- Problem
Output the records that follow, keeping every line exactly as it is.

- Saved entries

· · · · · · ·

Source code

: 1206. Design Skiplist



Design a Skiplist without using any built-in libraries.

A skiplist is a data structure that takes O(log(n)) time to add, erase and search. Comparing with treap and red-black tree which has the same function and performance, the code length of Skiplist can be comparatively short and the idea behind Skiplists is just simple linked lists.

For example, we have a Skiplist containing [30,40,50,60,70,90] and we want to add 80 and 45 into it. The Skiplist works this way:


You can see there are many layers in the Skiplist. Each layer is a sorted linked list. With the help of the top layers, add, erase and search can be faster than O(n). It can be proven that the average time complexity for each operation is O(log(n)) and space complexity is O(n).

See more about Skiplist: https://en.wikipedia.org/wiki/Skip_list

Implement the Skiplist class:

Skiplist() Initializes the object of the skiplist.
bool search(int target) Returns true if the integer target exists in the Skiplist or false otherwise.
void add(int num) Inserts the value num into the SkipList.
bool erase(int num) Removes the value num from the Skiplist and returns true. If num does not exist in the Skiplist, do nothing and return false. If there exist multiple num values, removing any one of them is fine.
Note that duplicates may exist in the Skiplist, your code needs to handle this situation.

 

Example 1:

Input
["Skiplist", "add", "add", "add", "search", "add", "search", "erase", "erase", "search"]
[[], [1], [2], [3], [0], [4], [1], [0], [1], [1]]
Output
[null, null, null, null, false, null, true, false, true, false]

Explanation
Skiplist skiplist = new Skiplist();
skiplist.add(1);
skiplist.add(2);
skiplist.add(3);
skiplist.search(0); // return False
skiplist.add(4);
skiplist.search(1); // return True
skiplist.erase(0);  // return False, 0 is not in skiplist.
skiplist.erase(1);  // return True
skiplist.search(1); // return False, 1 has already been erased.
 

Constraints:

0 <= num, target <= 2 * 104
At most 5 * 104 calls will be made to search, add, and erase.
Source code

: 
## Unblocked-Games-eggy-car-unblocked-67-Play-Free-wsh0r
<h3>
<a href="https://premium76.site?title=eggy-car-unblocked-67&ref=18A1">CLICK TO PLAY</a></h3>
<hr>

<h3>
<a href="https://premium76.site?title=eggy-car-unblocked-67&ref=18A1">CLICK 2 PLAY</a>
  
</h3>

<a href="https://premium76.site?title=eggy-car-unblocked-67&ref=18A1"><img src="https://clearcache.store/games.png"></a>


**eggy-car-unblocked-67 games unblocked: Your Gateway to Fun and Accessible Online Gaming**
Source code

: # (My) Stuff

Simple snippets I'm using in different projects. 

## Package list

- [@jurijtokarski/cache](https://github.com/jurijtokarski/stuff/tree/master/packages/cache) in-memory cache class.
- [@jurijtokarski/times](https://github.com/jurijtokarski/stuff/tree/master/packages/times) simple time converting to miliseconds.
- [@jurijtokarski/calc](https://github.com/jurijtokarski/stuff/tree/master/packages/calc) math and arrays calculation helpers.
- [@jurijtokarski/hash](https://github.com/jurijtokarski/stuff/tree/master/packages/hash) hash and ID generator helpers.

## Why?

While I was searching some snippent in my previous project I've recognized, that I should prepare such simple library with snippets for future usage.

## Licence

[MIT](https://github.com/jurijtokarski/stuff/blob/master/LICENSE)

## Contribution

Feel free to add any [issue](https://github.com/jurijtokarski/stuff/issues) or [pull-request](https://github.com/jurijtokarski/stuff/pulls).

· · · · · · ·

- Answer box
Source code

: 1206. Design Skiplist



Design a Skiplist without using any built-in libraries.

A skiplist is a data structure that takes O(log(n)) time to add, erase and search. Comparing with treap and red-black tree which has the same function and performance, the code length of Skiplist can be comparatively short and the idea behind Skiplists is just simple linked lists.

For example, we have a Skiplist containing [30,40,50,60,70,90] and we want to add 80 and 45 into it. The Skiplist works this way:


You can see there are many layers in the Skiplist. Each layer is a sorted linked list. With the help of the top layers, add, erase and search can be faster than O(n). It can be proven that the average time complexity for each operation is O(log(n)) and space complexity is O(n).

See more about Skiplist: https://en.wikipedia.org/wiki/Skip_list

Implement the Skiplist class:

Skiplist() Initializes the object of the skiplist.
bool search(int target) Returns true if the integer target exists in the Skiplist or false otherwise.
void add(int num) Inserts the value num into the SkipList.
bool erase(int num) Removes the value num from the Skiplist and returns true. If num does not exist in the Skiplist, do nothing and return false. If there exist multiple num values, removing any one of them is fine.
Note that duplicates may exist in the Skiplist, your code needs to handle this situation.

 

Example 1:

Input
["Skiplist", "add", "add", "add", "search", "add", "search", "erase", "erase", "search"]
[[], [1], [2], [3], [0], [4], [1], [0], [1], [1]]
Output
[null, null, null, null, false, null, true, false, true, false]

Explanation
Skiplist skiplist = new Skiplist();
skiplist.add(1);
skiplist.add(2);
skiplist.add(3);
skiplist.search(0); // return False
skiplist.add(4);
skiplist.search(1); // return True
skiplist.erase(0);  // return False, 0 is not in skiplist.
skiplist.erase(1);  // return True
skiplist.search(1); // return False, 1 has already been erased.
 

Constraints:

0 <= num, target <= 2 * 104
At most 5 * 104 calls will be made to search, add, and erase.
Source code

: 
## Unblocked-Games-eggy-car-unblocked-67-Play-Free-wsh0r
<h3>
<a href="https://premium76.site?title=eggy-car-unblocked-67&ref=18A1">CLICK TO PLAY</a></h3>
<hr>

<h3>
<a href="https://premium76.site?title=eggy-car-unblocked-67&ref=18A1">CLICK 2 PLAY</a>
  
</h3>

<a href="https://premium76.site?title=eggy-car-unblocked-67&ref=18A1"><img src="https://clearcache.store/games.png"></a>


**eggy-car-unblocked-67 games unblocked: Your Gateway to Fun and Accessible Online Gaming**
Source code

: # (My) Stuff

Simple snippets I'm using in different projects. 

## Package list

- [@jurijtokarski/cache](https://github.com/jurijtokarski/stuff/tree/master/packages/cache) in-memory cache class.
- [@jurijtokarski/times](https://github.com/jurijtokarski/stuff/tree/master/packages/times) simple time converting to miliseconds.
- [@jurijtokarski/calc](https://github.com/jurijtokarski/stuff/tree/master/packages/calc) math and arrays calculation helpers.
- [@jurijtokarski/hash](https://github.com/jurijtokarski/stuff/tree/master/packages/hash) hash and ID generator helpers.

## Why?

While I was searching some snippent in my previous project I've recognized, that I should prepare such simple library with snippets for future usage.

## Licence

[MIT](https://github.com/jurijtokarski/stuff/blob/master/LICENSE)

## Contribution

Feel free to add any [issue](https://github.com/jurijtokarski/stuff/issues) or [pull-request](https://github.com/jurijtokarski/stuff/pulls).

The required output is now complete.